The Employee shall not be required to mitigate the amount of any payment to be paid or provided in this Section 3 by seeking other employment or otherwise, nor shall the amount of any payment or benefit provided by this Section 3 be reduced by any compensation earned by the Employee as a result of employment by another employer, by retirement benefits, by offset against any amount claimed to be owed by the Employee to the Company, or otherwise.
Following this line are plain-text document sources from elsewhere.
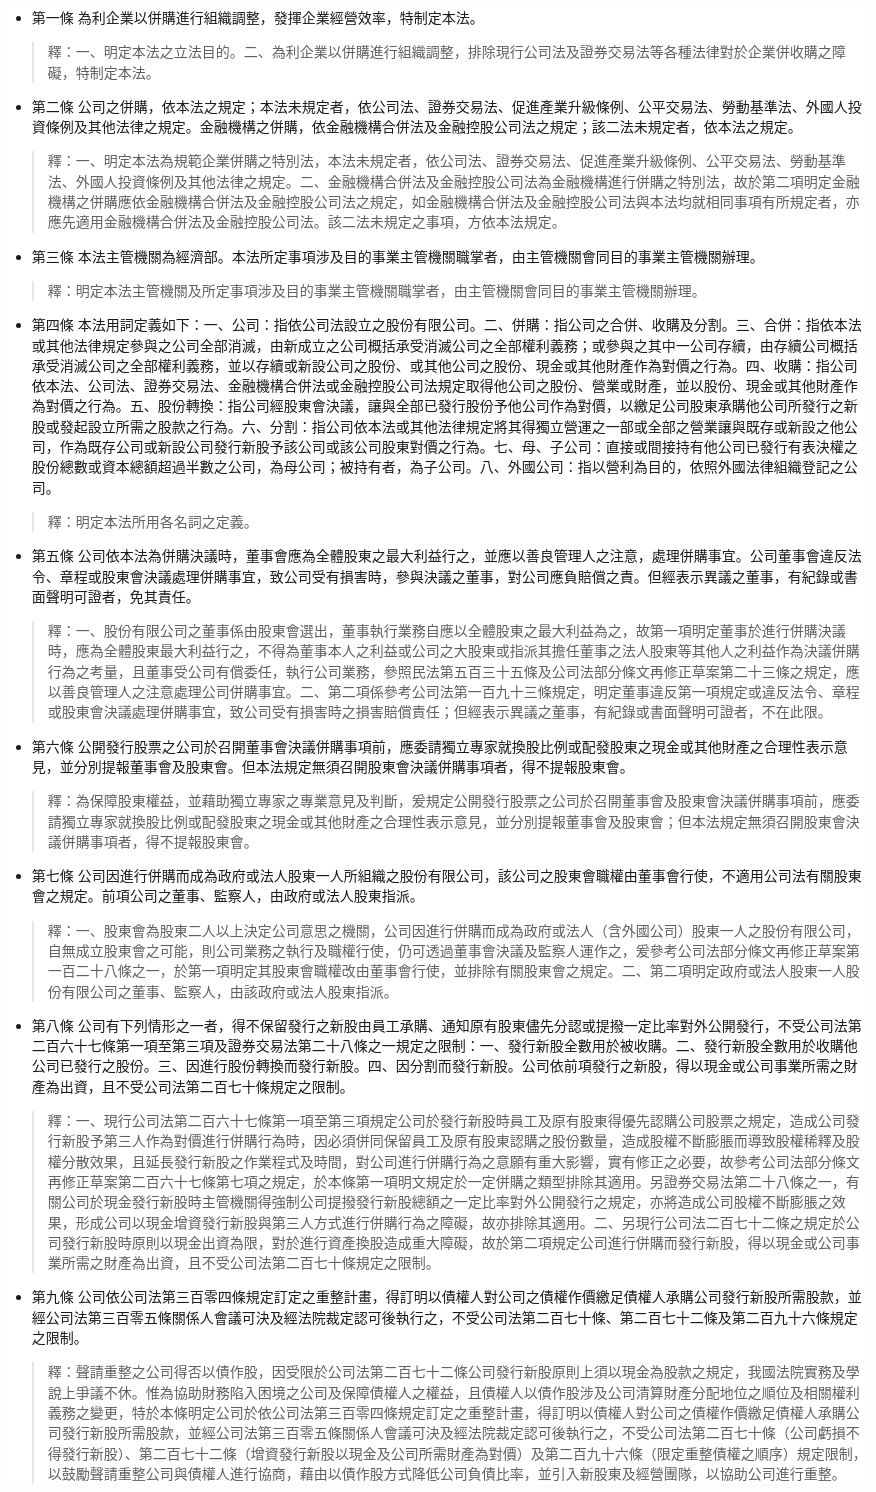 * 第一條 為利企業以併購進行組織調整，發揮企業經營效率，特制定本法。

> 釋：一、明定本法之立法目的。二、為利企業以併購進行組織調整，排除現行公司法及證券交易法等各種法律對於企業併收購之障礙，特制定本法。

* 第二條 公司之併購，依本法之規定；本法未規定者，依公司法、證券交易法、促進產業升級條例、公平交易法、勞動基準法、外國人投資條例及其他法律之規定。金融機構之併購，依金融機構合併法及金融控股公司法之規定；該二法未規定者，依本法之規定。

> 釋：一、明定本法為規範企業併購之特別法，本法未規定者，依公司法、證券交易法、促進產業升級條例、公平交易法、勞動基準法、外國人投資條例及其他法律之規定。二、金融機構合併法及金融控股公司法為金融機構進行併購之特別法，故於第二項明定金融機構之併購應依金融機構合併法及金融控股公司法之規定，如金融機構合併法及金融控股公司法與本法均就相同事項有所規定者，亦應先適用金融機構合併法及金融控股公司法。該二法未規定之事項，方依本法規定。

* 第三條 本法主管機關為經濟部。本法所定事項涉及目的事業主管機關職掌者，由主管機關會同目的事業主管機關辦理。

> 釋：明定本法主管機關及所定事項涉及目的事業主管機關職掌者，由主管機關會同目的事業主管機關辦理。

* 第四條 本法用詞定義如下：一、公司：指依公司法設立之股份有限公司。二、併購：指公司之合併、收購及分割。三、合併：指依本法或其他法律規定參與之公司全部消滅，由新成立之公司概括承受消滅公司之全部權利義務；或參與之其中一公司存續，由存續公司概括承受消滅公司之全部權利義務，並以存續或新設公司之股份、或其他公司之股份、現金或其他財產作為對價之行為。四、收購：指公司依本法、公司法、證券交易法、金融機構合併法或金融控股公司法規定取得他公司之股份、營業或財產，並以股份、現金或其他財產作為對價之行為。五、股份轉換：指公司經股東會決議，讓與全部已發行股份予他公司作為對價，以繳足公司股東承購他公司所發行之新股或發起設立所需之股款之行為。六、分割：指公司依本法或其他法律規定將其得獨立營運之一部或全部之營業讓與既存或新設之他公司，作為既存公司或新設公司發行新股予該公司或該公司股東對價之行為。七、母、子公司：直接或間接持有他公司已發行有表決權之股份總數或資本總額超過半數之公司，為母公司；被持有者，為子公司。八、外國公司：指以營利為目的，依照外國法律組織登記之公司。

> 釋：明定本法所用各名詞之定義。

* 第五條 公司依本法為併購決議時，董事會應為全體股東之最大利益行之，並應以善良管理人之注意，處理併購事宜。公司董事會違反法令、章程或股東會決議處理併購事宜，致公司受有損害時，參與決議之董事，對公司應負賠償之責。但經表示異議之董事，有紀錄或書面聲明可證者，免其責任。

> 釋：一、股份有限公司之董事係由股東會選出，董事執行業務自應以全體股東之最大利益為之，故第一項明定董事於進行併購決議時，應為全體股東最大利益行之，不得為董事本人之利益或公司之大股東或指派其擔任董事之法人股東等其他人之利益作為決議併購行為之考量，且董事受公司有償委任，執行公司業務，參照民法第五百三十五條及公司法部分條文再修正草案第二十三條之規定，應以善良管理人之注意處理公司併購事宜。二、第二項係參考公司法第一百九十三條規定，明定董事違反第一項規定或違反法令、章程或股東會決議處理併購事宜，致公司受有損害時之損害賠償責任；但經表示異議之董事，有紀錄或書面聲明可證者，不在此限。

* 第六條 公開發行股票之公司於召開董事會決議併購事項前，應委請獨立專家就換股比例或配發股東之現金或其他財產之合理性表示意見，並分別提報董事會及股東會。但本法規定無須召開股東會決議併購事項者，得不提報股東會。

> 釋：為保障股東權益，並藉助獨立專家之專業意見及判斷，爰規定公開發行股票之公司於召開董事會及股東會決議併購事項前，應委請獨立專家就換股比例或配發股東之現金或其他財產之合理性表示意見，並分別提報董事會及股東會；但本法規定無須召開股東會決議併購事項者，得不提報股東會。

* 第七條 公司因進行併購而成為政府或法人股東一人所組織之股份有限公司，該公司之股東會職權由董事會行使，不適用公司法有關股東會之規定。前項公司之董事、監察人，由政府或法人股東指派。

> 釋：一、股東會為股東二人以上決定公司意思之機關，公司因進行併購而成為政府或法人（含外國公司）股東一人之股份有限公司，自無成立股東會之可能，則公司業務之執行及職權行使，仍可透過董事會決議及監察人運作之，爰參考公司法部分條文再修正草案第一百二十八條之一，於第一項明定其股東會職權改由董事會行使，並排除有關股東會之規定。二、第二項明定政府或法人股東一人股份有限公司之董事、監察人，由該政府或法人股東指派。

* 第八條 公司有下列情形之一者，得不保留發行之新股由員工承購、通知原有股東儘先分認或提撥一定比率對外公開發行，不受公司法第二百六十七條第一項至第三項及證券交易法第二十八條之一規定之限制：一、發行新股全數用於被收購。二、發行新股全數用於收購他公司已發行之股份。三、因進行股份轉換而發行新股。四、因分割而發行新股。公司依前項發行之新股，得以現金或公司事業所需之財產為出資，且不受公司法第二百七十條規定之限制。

> 釋：一、現行公司法第二百六十七條第一項至第三項規定公司於發行新股時員工及原有股東得優先認購公司股票之規定，造成公司發行新股予第三人作為對價進行併購行為時，因必須併同保留員工及原有股東認購之股份數量，造成股權不斷膨脹而導致股權稀釋及股權分散效果，且延長發行新股之作業程式及時間，對公司進行併購行為之意願有重大影響，實有修正之必要，故參考公司法部分條文再修正草案第二百六十七條第七項之規定，於本條第一項明文規定於一定併購之類型排除其適用。另證券交易法第二十八條之一，有關公司於現金發行新股時主管機關得強制公司提撥發行新股總額之一定比率對外公開發行之規定，亦將造成公司股權不斷膨脹之效果，形成公司以現金增資發行新股與第三人方式進行併購行為之障礙，故亦排除其適用。二、另現行公司法二百七十二條之規定於公司發行新股時原則以現金出資為限，對於進行資產換股造成重大障礙，故於第二項規定公司進行併購而發行新股，得以現金或公司事業所需之財產為出資，且不受公司法第二百七十條規定之限制。

* 第九條 公司依公司法第三百零四條規定訂定之重整計畫，得訂明以債權人對公司之債權作價繳足債權人承購公司發行新股所需股款，並經公司法第三百零五條關係人會議可決及經法院裁定認可後執行之，不受公司法第二百七十條、第二百七十二條及第二百九十六條規定之限制。

> 釋：聲請重整之公司得否以債作股，因受限於公司法第二百七十二條公司發行新股原則上須以現金為股款之規定，我國法院實務及學說上爭議不休。惟為協助財務陷入困境之公司及保障債權人之權益，且債權人以債作股涉及公司清算財產分配地位之順位及相關權利義務之變更，特於本條明定公司於依公司法第三百零四條規定訂定之重整計畫，得訂明以債權人對公司之債權作價繳足債權人承購公司發行新股所需股款，並經公司法第三百零五條關係人會議可決及經法院裁定認可後執行之，不受公司法第二百七十條（公司虧損不得發行新股）、第二百七十二條（增資發行新股以現金及公司所需財產為對價）及第二百九十六條（限定重整債權之順序）規定限制，以鼓勵聲請重整公司與債權人進行協商，藉由以債作股方式降低公司負債比率，並引入新股東及經營團隊，以協助公司進行重整。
Notwithstanding the foregoing, if in the opinion of the Company, based on advice of counsel or its tax advisors, any payments owed to the Employee under this Section 3 would be subject to the payment of excise tax under Section 409 A of the Code if paid at the times set forth herein, such payments shall be made six months and one day after the date of the Employee’s termination hereunder, provided that any payments so deferred shall earn interest calculated at the Prime Rate.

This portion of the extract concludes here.